■ INSTRUCTIONS FOR THE TASK: Within the records below, how many lines hold the string "projects"? State that number and nothing else.
___
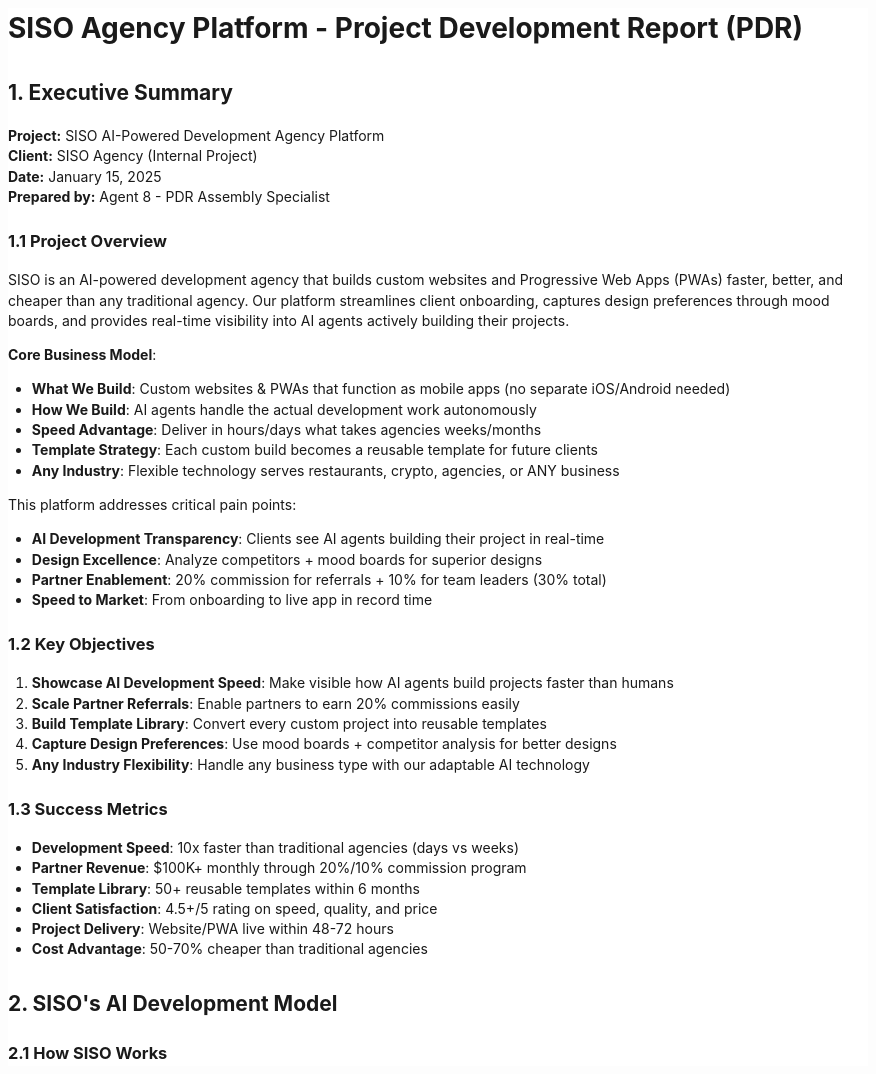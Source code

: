 # SISO Agency Platform - Project Development Report (PDR)

## 1. Executive Summary

**Project:** SISO AI-Powered Development Agency Platform  
**Client:** SISO Agency (Internal Project)  
**Date:** January 15, 2025  
**Prepared by:** Agent 8 - PDR Assembly Specialist  

### 1.1 Project Overview

SISO is an AI-powered development agency that builds custom websites and Progressive Web Apps (PWAs) faster, better, and cheaper than any traditional agency. Our platform streamlines client onboarding, captures design preferences through mood boards, and provides real-time visibility into AI agents actively building their projects.

**Core Business Model**:
- **What We Build**: Custom websites & PWAs that function as mobile apps (no separate iOS/Android needed)
- **How We Build**: AI agents handle the actual development work autonomously
- **Speed Advantage**: Deliver in hours/days what takes agencies weeks/months
- **Template Strategy**: Each custom build becomes a reusable template for future clients
- **Any Industry**: Flexible technology serves restaurants, crypto, agencies, or ANY business

This platform addresses critical pain points:
- **AI Development Transparency**: Clients see AI agents building their project in real-time
- **Design Excellence**: Analyze competitors + mood boards for superior designs
- **Partner Enablement**: 20% commission for referrals + 10% for team leaders (30% total)
- **Speed to Market**: From onboarding to live app in record time

### 1.2 Key Objectives

1. **Showcase AI Development Speed**: Make visible how AI agents build projects faster than humans
2. **Scale Partner Referrals**: Enable partners to earn 20% commissions easily
3. **Build Template Library**: Convert every custom project into reusable templates
4. **Capture Design Preferences**: Use mood boards + competitor analysis for better designs
5. **Any Industry Flexibility**: Handle any business type with our adaptable AI technology

### 1.3 Success Metrics

- **Development Speed**: 10x faster than traditional agencies (days vs weeks)
- **Partner Revenue**: $100K+ monthly through 20%/10% commission program
- **Template Library**: 50+ reusable templates within 6 months
- **Client Satisfaction**: 4.5+/5 rating on speed, quality, and price
- **Project Delivery**: Website/PWA live within 48-72 hours
- **Cost Advantage**: 50-70% cheaper than traditional agencies

## 2. SISO's AI Development Model

### 2.1 How SISO Works
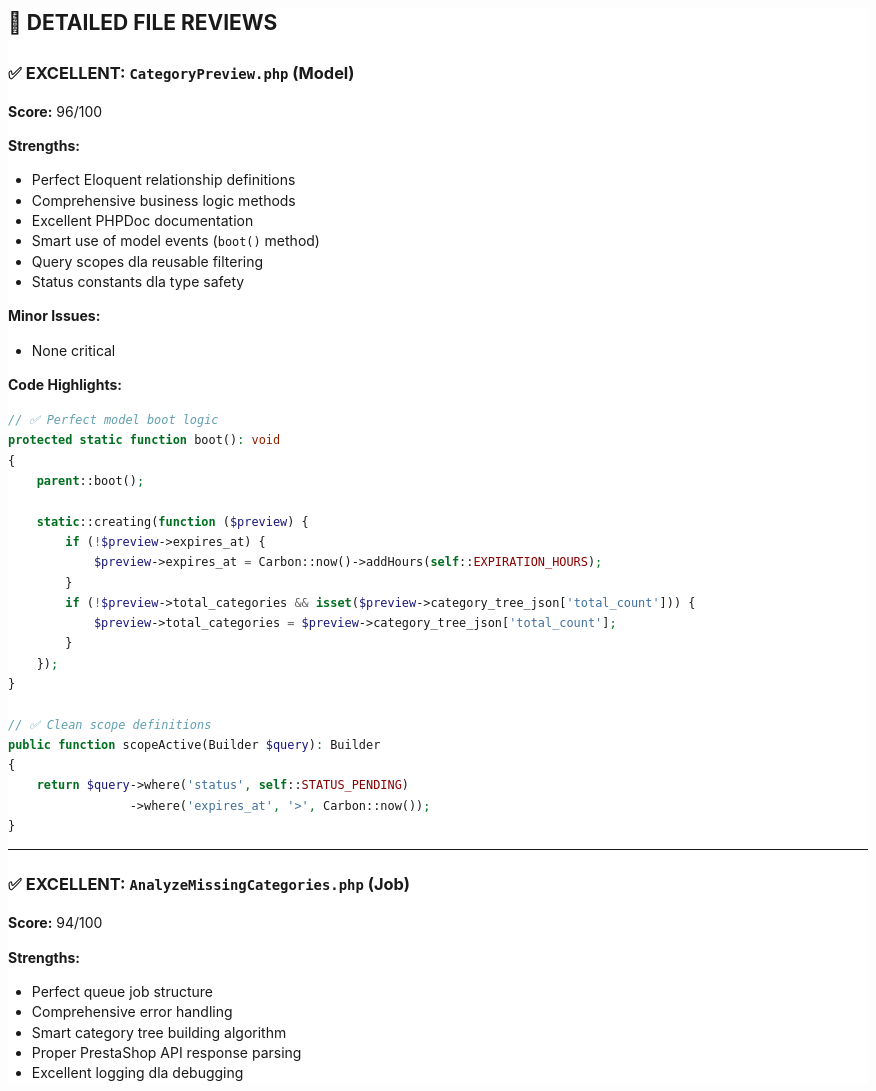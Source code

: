 
## 📁 DETAILED FILE REVIEWS

### ✅ EXCELLENT: `CategoryPreview.php` (Model)

**Score:** 96/100

**Strengths:**
- Perfect Eloquent relationship definitions
- Comprehensive business logic methods
- Excellent PHPDoc documentation
- Smart use of model events (`boot()` method)
- Query scopes dla reusable filtering
- Status constants dla type safety

**Minor Issues:**
- None critical

**Code Highlights:**

```php
// ✅ Perfect model boot logic
protected static function boot(): void
{
    parent::boot();

    static::creating(function ($preview) {
        if (!$preview->expires_at) {
            $preview->expires_at = Carbon::now()->addHours(self::EXPIRATION_HOURS);
        }
        if (!$preview->total_categories && isset($preview->category_tree_json['total_count'])) {
            $preview->total_categories = $preview->category_tree_json['total_count'];
        }
    });
}

// ✅ Clean scope definitions
public function scopeActive(Builder $query): Builder
{
    return $query->where('status', self::STATUS_PENDING)
                 ->where('expires_at', '>', Carbon::now());
}
```

---

### ✅ EXCELLENT: `AnalyzeMissingCategories.php` (Job)

**Score:** 94/100

**Strengths:**
- Perfect queue job structure
- Comprehensive error handling
- Smart category tree building algorithm
- Proper PrestaShop API response parsing
- Excellent logging dla debugging
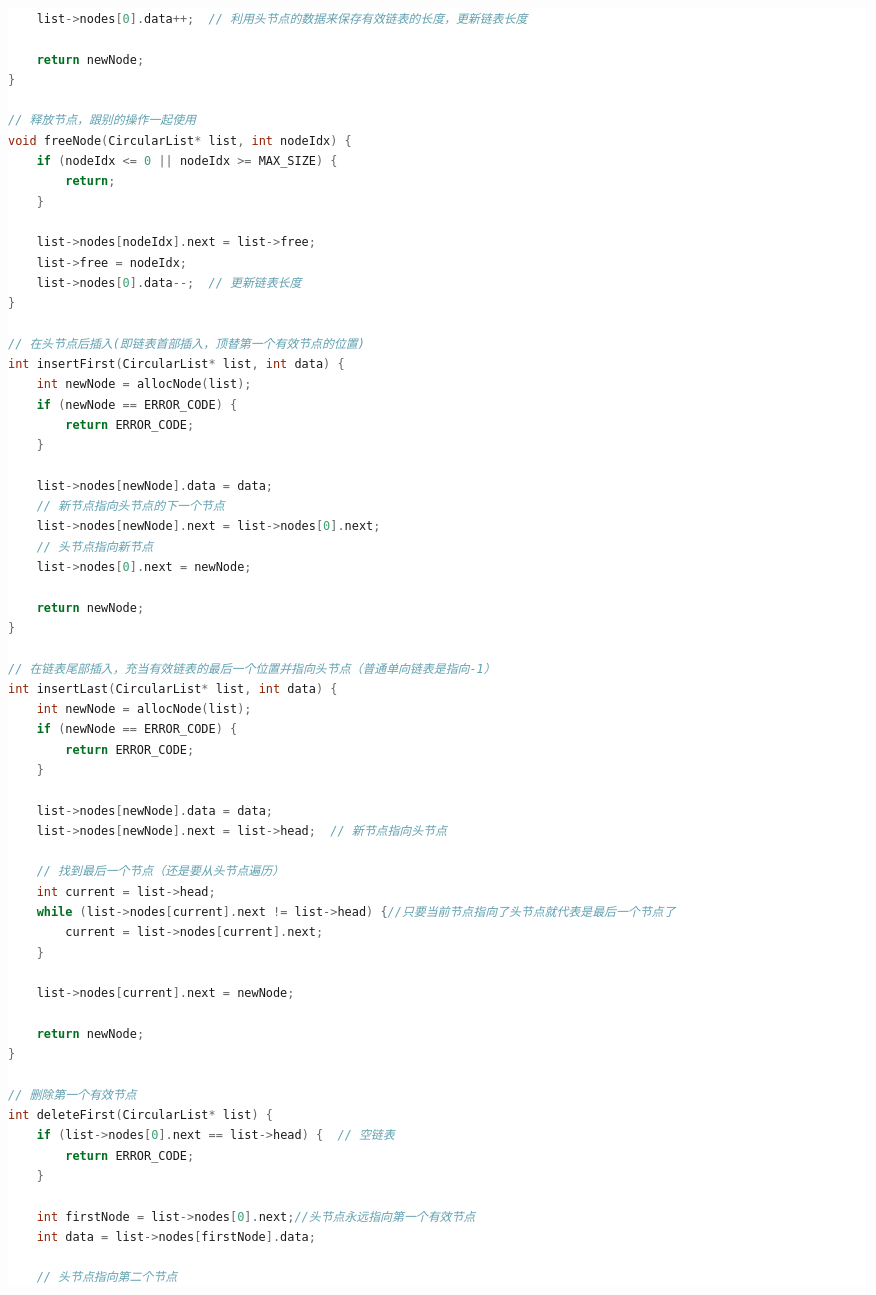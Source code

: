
 ```c
    list->nodes[0].data++;  // 利用头节点的数据来保存有效链表的长度，更新链表长度
    
    return newNode;
}

// 释放节点，跟别的操作一起使用
void freeNode(CircularList* list, int nodeIdx) {
    if (nodeIdx <= 0 || nodeIdx >= MAX_SIZE) {
        return;
    }
    
    list->nodes[nodeIdx].next = list->free;
    list->free = nodeIdx;
    list->nodes[0].data--;  // 更新链表长度
}

// 在头节点后插入(即链表首部插入，顶替第一个有效节点的位置)
int insertFirst(CircularList* list, int data) {
    int newNode = allocNode(list);
    if (newNode == ERROR_CODE) {
        return ERROR_CODE;
    }
    
    list->nodes[newNode].data = data;
    // 新节点指向头节点的下一个节点
    list->nodes[newNode].next = list->nodes[0].next;
    // 头节点指向新节点
    list->nodes[0].next = newNode;
    
    return newNode;
}

// 在链表尾部插入，充当有效链表的最后一个位置并指向头节点（普通单向链表是指向-1）
int insertLast(CircularList* list, int data) {
    int newNode = allocNode(list);
    if (newNode == ERROR_CODE) {
        return ERROR_CODE;
    }
    
    list->nodes[newNode].data = data;
    list->nodes[newNode].next = list->head;  // 新节点指向头节点
    
    // 找到最后一个节点（还是要从头节点遍历）
    int current = list->head;
    while (list->nodes[current].next != list->head) {//只要当前节点指向了头节点就代表是最后一个节点了
        current = list->nodes[current].next;
    }
    
    list->nodes[current].next = newNode;
    
    return newNode;
}

// 删除第一个有效节点
int deleteFirst(CircularList* list) {
    if (list->nodes[0].next == list->head) {  // 空链表
        return ERROR_CODE;
    }
    
    int firstNode = list->nodes[0].next;//头节点永远指向第一个有效节点
    int data = list->nodes[firstNode].data;
    
    // 头节点指向第二个节点
```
___
■ ANSWER TO THE EXERCISE: 2